■ **Exercise**:
Within the entries below, find each line containing the word "caption" and copy it.

(Records drawn from a dataset)
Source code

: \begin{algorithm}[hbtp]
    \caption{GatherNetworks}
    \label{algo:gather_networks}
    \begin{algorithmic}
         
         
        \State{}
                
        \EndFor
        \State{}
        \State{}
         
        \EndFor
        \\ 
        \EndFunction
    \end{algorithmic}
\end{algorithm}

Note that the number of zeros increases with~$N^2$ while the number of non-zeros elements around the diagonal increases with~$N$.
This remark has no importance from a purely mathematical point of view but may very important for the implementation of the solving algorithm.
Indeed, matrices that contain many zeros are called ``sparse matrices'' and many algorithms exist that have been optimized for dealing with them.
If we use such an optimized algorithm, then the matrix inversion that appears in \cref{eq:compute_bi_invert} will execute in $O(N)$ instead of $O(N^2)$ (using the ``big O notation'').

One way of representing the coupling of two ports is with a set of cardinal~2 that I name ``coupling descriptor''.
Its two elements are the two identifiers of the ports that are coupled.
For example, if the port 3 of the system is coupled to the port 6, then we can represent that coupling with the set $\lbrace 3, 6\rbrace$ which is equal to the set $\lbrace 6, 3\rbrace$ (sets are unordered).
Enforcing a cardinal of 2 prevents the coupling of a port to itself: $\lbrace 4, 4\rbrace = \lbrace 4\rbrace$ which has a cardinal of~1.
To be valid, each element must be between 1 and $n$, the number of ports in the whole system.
* * *
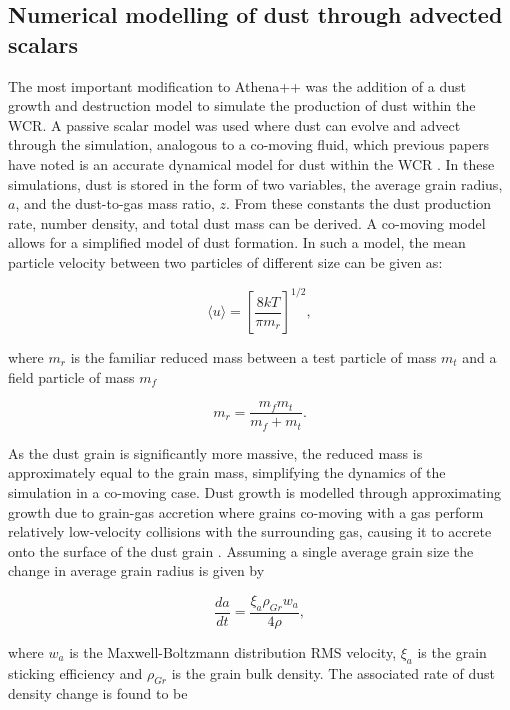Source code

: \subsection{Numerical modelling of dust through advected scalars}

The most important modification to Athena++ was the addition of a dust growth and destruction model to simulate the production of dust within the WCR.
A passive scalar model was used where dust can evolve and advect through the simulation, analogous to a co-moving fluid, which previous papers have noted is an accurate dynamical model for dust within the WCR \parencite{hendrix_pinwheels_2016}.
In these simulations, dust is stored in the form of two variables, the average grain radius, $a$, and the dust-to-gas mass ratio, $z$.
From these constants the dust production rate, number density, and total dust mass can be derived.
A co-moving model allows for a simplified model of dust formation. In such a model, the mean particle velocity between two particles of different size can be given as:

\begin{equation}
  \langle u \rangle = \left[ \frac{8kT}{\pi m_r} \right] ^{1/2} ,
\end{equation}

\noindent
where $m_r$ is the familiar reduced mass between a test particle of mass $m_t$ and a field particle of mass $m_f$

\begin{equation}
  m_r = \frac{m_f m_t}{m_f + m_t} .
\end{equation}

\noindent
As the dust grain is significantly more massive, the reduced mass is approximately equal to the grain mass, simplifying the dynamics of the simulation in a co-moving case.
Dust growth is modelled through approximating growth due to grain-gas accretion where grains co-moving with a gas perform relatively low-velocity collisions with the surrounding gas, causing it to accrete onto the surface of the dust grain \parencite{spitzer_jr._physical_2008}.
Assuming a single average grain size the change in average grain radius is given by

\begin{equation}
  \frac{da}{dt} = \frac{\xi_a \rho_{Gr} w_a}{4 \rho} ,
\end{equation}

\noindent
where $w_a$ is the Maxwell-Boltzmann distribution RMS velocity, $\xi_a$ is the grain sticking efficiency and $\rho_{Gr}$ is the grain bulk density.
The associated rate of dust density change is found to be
==
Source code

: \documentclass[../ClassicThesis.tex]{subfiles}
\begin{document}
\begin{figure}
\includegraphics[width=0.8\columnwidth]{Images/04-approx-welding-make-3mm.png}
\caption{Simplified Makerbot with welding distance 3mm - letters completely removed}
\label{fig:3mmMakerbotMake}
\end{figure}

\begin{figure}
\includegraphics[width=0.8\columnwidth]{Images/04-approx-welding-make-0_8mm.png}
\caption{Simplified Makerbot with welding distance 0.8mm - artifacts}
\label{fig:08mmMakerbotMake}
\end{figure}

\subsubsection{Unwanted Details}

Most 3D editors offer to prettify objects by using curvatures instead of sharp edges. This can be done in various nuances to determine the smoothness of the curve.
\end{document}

■ **Answer for the task**:
    \caption{GatherNetworks}
\caption{Simplified Makerbot with welding distance 3mm - letters completely removed}
\caption{Simplified Makerbot with welding distance 0.8mm - artifacts}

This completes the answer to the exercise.